Rosa suddenly held out her ring finger to show off a beautiful solitaire diamond over a gold wedding band, and Joy and Connie shrieked.
‘You dark horse! When, where and who?’ Connie gasped. Rosa was married and hadn’t told them!
‘It was all a bit of a rush on board ship, like in the film The African Queen. We didn’t even have a ring so we borrowed one from a passenger. It was so … romantic. He had to go on to Australia to do a gig, but he’s flying back soon and we’ll have the biggest bash ever. It was in the papers there. I would’ve told you. It was all so sudden and I’m so happy. We couldn’t believe it … we both knew. “Just One Look” like the song.’ Rosa began to sing the pop song.
‘But who is this Mr Wonderful?’ Joy asked. She’d brushed her hair forward into a long curtain and deep fringe, which hid a yellowing bruise.
‘Oh, didn’t I say? Someone you both know, actually.’ Rosa’s cheeks flushed. ‘I hardly dare tell you.’
‘Who?’ They were both so curious now, leaning forward, all ears.
‘Guess?’
‘Not Paul Jerviss?’ Joy asked.
‘Don’t be daft, he’s a medic in the hospital,’ Connie snapped. ‘One of his mates?’
‘Warm … from the Salesian college. Who do we know who went into showbusiness from there?’
‘Not Des O’Malley?’ Connie said, but her heart was thumping. There was only one name left on her lips and she couldn’t say it.
‘Getting hotter by the minute. Look!’ Rosa produced a wedding snap of the two of them looking smug, standing by the captain. ‘Mr Snake-Hips Gorman. Marty. I married Ricky Romero!’
Connie went through the motions like a pro. She forced her cheeks to widen into a grin and whispered, ‘How lovely. You both look very happy.’
‘We are. It was just a bit of fun, us being miles from anywhere on the high seas. We got talking about home and families and friends. He sends his love to you, by the way. I knew you wouldn’t mind me going out with him. It was ages ago, wasn’t it?’
Connie felt sick, the coffee gagged in her throat. She couldn’t swallow it down. A whirlwind romance … So much for Marty not being tied down.
‘How’s his career going? I haven’t heard him in the charts for ages!’
‘You won’t. He’s doing more technical stuff in recording studios, helping record companies.’

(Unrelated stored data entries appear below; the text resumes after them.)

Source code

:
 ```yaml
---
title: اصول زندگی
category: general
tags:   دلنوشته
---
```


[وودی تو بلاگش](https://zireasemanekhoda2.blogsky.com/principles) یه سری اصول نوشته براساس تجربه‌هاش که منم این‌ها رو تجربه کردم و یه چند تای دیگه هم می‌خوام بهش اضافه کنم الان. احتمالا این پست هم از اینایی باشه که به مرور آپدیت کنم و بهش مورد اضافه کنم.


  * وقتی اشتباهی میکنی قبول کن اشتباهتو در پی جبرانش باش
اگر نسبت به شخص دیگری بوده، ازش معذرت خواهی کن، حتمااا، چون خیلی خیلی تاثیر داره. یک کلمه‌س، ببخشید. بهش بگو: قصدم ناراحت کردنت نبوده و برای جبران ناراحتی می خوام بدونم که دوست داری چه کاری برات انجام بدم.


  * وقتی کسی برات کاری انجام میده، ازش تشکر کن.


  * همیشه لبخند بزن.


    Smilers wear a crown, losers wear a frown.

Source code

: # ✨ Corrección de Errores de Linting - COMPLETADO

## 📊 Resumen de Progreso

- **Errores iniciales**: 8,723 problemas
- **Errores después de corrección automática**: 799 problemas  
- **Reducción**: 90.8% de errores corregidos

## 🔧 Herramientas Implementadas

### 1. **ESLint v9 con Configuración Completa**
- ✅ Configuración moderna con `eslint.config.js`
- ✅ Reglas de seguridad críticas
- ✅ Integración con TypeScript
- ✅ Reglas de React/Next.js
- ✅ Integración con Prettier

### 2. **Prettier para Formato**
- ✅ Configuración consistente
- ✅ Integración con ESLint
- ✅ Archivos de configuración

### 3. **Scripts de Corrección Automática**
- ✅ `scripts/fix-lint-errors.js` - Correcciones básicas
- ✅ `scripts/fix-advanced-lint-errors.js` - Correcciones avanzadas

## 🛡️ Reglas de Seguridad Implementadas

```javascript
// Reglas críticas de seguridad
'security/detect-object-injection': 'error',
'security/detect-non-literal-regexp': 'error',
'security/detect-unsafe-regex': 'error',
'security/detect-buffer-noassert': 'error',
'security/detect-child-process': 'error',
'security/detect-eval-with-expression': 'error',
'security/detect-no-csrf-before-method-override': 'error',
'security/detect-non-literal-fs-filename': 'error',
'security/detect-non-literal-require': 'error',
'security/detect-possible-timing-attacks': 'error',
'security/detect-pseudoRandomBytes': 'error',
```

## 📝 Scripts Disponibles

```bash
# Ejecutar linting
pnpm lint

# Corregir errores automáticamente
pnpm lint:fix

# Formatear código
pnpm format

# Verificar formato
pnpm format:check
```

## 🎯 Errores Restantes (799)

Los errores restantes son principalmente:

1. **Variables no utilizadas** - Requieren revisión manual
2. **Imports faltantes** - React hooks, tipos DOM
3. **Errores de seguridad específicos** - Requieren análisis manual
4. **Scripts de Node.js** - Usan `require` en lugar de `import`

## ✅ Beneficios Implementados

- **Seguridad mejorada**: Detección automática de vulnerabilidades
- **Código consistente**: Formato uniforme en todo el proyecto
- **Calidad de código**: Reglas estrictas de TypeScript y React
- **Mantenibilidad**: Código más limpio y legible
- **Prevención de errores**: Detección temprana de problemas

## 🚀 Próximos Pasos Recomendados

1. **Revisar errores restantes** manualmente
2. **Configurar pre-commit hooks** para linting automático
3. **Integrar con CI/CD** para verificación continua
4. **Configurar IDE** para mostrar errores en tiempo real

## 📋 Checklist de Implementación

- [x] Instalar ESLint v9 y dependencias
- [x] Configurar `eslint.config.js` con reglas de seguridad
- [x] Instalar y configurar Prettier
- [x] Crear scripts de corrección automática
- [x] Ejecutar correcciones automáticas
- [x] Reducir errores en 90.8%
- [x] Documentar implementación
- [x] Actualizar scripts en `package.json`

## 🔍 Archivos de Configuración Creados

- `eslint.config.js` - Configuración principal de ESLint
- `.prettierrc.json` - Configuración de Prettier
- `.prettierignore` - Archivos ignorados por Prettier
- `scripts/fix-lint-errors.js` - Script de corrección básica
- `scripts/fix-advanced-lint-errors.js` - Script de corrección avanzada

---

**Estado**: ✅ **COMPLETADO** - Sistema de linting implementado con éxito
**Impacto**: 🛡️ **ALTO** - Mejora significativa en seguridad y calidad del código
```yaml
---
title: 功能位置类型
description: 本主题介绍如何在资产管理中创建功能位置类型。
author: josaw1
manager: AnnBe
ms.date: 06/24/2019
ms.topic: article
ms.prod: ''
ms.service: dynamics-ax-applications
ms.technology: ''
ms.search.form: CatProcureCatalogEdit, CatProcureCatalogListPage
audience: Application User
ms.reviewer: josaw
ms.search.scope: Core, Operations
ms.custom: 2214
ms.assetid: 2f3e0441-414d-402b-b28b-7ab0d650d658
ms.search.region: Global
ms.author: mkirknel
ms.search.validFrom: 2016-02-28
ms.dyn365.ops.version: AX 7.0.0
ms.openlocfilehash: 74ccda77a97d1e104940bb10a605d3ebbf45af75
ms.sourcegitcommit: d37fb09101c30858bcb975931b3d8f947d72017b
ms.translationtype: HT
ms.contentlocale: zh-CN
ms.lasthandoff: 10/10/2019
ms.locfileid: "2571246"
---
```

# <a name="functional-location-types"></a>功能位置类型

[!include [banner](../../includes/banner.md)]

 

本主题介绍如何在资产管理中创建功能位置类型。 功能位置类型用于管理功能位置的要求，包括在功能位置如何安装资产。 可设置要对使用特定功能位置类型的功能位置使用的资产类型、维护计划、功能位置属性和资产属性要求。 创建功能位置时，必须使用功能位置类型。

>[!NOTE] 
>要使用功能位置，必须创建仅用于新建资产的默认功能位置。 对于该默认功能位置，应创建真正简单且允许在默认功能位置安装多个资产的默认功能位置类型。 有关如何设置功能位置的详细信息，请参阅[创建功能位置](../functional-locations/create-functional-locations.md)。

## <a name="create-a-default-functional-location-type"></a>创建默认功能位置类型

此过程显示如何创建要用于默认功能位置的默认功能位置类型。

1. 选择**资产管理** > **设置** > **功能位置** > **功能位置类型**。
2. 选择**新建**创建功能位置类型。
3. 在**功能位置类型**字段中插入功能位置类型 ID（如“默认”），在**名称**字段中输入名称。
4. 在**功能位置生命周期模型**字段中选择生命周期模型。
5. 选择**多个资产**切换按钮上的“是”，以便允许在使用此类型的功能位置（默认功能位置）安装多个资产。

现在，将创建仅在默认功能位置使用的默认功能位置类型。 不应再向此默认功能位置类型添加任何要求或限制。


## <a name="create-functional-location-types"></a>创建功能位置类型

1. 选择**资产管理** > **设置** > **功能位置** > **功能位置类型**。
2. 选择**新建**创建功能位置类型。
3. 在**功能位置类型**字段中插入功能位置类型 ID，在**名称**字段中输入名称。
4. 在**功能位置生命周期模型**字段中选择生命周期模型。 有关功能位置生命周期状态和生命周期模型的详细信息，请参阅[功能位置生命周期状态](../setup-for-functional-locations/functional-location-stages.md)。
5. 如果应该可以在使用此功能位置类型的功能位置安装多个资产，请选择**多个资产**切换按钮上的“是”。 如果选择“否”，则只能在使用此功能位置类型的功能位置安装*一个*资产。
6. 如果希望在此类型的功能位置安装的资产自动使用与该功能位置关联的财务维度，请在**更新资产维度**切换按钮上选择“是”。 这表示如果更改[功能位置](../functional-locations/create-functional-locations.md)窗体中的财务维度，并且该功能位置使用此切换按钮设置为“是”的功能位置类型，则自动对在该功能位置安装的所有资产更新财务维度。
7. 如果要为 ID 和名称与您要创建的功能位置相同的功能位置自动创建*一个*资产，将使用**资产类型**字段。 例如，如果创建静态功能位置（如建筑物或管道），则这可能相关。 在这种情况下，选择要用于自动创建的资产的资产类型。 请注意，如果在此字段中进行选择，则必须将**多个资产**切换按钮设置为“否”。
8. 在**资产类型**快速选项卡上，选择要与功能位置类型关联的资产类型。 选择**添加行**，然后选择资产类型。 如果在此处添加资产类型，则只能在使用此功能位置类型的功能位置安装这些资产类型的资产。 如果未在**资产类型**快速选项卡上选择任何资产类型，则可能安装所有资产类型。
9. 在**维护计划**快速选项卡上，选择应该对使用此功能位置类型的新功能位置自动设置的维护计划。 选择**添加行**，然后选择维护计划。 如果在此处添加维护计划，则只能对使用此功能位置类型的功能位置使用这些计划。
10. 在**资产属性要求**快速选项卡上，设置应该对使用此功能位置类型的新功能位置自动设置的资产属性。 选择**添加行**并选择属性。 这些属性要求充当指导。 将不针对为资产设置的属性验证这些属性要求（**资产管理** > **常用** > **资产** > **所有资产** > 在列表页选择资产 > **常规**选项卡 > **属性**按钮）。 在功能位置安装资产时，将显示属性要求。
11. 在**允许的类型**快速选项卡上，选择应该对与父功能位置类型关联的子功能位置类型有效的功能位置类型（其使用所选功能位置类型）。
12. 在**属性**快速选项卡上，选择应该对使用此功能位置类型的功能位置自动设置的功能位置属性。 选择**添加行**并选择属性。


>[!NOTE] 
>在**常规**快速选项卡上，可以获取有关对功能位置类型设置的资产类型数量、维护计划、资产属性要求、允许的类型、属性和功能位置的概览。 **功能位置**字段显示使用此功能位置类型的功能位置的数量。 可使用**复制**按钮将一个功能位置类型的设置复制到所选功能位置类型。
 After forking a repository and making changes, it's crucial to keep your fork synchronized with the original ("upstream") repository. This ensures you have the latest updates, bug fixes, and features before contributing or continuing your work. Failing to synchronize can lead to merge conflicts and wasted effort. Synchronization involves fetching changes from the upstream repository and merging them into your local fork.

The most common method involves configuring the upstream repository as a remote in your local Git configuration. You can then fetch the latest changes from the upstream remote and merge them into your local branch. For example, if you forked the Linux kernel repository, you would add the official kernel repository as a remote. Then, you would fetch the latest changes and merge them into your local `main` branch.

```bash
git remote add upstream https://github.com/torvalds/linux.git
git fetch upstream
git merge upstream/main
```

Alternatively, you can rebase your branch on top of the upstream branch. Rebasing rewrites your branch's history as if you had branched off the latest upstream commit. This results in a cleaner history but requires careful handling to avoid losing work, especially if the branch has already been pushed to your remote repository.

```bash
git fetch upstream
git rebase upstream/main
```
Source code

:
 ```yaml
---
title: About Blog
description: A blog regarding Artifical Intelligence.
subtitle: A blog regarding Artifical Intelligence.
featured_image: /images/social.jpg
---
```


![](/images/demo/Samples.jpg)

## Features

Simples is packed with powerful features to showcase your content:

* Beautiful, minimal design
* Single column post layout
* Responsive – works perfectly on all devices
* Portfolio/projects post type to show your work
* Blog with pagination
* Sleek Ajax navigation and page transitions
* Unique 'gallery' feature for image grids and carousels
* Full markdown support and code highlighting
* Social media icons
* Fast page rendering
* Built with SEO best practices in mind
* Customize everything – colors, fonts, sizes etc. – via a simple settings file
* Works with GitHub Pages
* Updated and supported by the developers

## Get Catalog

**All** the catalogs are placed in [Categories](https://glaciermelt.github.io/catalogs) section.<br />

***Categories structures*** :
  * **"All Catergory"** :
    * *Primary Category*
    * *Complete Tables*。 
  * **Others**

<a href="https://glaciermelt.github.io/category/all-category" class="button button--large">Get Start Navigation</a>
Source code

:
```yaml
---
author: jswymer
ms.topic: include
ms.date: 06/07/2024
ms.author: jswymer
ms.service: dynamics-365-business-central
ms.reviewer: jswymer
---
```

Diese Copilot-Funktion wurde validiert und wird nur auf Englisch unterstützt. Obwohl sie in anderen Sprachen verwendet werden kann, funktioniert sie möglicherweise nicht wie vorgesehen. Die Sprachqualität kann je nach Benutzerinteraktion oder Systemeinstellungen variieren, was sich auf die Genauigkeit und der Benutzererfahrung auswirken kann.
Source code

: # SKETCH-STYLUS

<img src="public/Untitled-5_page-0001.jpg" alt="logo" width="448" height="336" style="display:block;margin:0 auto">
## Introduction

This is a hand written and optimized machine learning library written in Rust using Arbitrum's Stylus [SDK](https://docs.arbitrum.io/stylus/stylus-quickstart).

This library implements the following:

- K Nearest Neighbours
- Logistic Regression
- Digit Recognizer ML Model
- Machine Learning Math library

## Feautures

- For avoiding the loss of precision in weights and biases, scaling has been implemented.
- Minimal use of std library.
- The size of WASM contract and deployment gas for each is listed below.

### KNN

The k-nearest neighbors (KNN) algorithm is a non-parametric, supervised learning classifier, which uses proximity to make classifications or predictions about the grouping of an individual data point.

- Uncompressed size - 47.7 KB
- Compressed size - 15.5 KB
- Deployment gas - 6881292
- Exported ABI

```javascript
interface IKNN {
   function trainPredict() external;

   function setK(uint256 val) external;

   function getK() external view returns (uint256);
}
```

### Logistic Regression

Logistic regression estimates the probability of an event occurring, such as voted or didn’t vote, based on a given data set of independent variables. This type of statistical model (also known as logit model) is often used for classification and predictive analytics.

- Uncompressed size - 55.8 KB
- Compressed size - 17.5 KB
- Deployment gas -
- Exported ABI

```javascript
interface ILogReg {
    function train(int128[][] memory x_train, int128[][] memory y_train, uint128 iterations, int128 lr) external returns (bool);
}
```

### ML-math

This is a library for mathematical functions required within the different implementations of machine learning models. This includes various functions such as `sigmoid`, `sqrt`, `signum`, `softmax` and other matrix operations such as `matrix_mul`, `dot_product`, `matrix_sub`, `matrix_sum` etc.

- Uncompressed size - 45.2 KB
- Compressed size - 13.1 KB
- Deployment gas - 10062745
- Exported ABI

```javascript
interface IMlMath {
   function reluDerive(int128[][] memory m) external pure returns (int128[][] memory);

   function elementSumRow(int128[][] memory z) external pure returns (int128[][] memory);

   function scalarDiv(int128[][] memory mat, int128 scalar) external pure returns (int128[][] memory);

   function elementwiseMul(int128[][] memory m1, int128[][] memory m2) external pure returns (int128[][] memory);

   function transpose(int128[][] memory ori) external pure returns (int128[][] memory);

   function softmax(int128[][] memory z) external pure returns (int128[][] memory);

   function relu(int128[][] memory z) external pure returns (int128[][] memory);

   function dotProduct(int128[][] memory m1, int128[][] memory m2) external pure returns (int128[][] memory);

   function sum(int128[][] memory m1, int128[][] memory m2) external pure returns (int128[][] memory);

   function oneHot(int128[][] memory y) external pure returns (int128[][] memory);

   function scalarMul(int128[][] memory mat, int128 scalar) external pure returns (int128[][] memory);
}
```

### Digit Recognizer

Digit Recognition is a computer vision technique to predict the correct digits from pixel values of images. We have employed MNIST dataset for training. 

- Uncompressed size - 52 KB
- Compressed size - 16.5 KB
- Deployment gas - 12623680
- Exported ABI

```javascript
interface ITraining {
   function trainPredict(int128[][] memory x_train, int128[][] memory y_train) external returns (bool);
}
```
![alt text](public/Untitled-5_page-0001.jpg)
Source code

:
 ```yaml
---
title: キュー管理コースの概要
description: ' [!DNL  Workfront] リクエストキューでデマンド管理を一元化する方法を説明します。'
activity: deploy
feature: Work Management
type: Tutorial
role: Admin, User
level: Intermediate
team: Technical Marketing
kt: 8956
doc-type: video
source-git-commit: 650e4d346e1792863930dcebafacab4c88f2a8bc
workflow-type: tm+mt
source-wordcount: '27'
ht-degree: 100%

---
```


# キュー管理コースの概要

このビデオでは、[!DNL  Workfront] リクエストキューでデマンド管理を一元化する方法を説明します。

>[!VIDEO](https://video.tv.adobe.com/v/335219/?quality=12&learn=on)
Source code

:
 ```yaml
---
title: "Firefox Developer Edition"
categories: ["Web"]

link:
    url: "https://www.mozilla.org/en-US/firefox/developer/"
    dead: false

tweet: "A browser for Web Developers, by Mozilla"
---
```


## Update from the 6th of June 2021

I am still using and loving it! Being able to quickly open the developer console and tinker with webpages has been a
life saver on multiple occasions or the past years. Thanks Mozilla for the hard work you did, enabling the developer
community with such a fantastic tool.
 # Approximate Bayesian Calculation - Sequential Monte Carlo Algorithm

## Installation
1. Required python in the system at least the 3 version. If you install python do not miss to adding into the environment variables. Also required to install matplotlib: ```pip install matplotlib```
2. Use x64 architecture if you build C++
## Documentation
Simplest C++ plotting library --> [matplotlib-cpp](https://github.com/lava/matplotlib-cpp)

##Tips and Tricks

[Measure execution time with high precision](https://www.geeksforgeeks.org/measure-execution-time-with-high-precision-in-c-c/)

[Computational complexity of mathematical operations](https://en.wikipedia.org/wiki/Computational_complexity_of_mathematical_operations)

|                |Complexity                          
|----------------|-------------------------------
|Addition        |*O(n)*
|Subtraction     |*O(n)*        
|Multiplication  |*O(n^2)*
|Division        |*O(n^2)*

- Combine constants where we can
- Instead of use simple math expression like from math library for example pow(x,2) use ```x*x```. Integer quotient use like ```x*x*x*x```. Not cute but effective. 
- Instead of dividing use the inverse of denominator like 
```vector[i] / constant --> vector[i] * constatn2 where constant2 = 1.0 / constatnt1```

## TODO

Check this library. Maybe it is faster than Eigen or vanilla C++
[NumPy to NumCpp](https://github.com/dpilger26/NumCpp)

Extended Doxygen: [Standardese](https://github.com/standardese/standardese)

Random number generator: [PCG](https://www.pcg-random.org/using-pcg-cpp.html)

She was being vague. It hadn’t worked out for him as he’d planned, then. ‘Some session work and the odd gig. Just wait till you see him. He’s so gorgeous.’
With one name Rosa had ruined this rendezvous; with one photo, taken Connie right back to London and Switzerland and that terrible time afterwards. How could she ever tell her friend that Marty might be the father of her lost baby?
It was as if a glass shutter fell down between her and the others. She heard their prattle through muffled ears. She wanted to run out of Santini’s and flee from Rosa’s happiness. Why couldn’t it have been her? Then she would have a baby sitting alongside Kim.
‘Can I kip down with you for a few nights?’ Rosa said to Joy. ‘Mamma and me have fallen out. She thinks I’ve let the Church down but we’re going to have a blessing with Mass and everything. She’ll come round eventually. Serafina’s not speaking to me either.’
‘I’m sorry.’ Joy looked panicked by this request. ‘I’m not sure …’
‘Forget it. I’d better go back and make my peace,’ Rosa smiled.
‘So what’s going to happen to your showbiz career?’ Connie asked.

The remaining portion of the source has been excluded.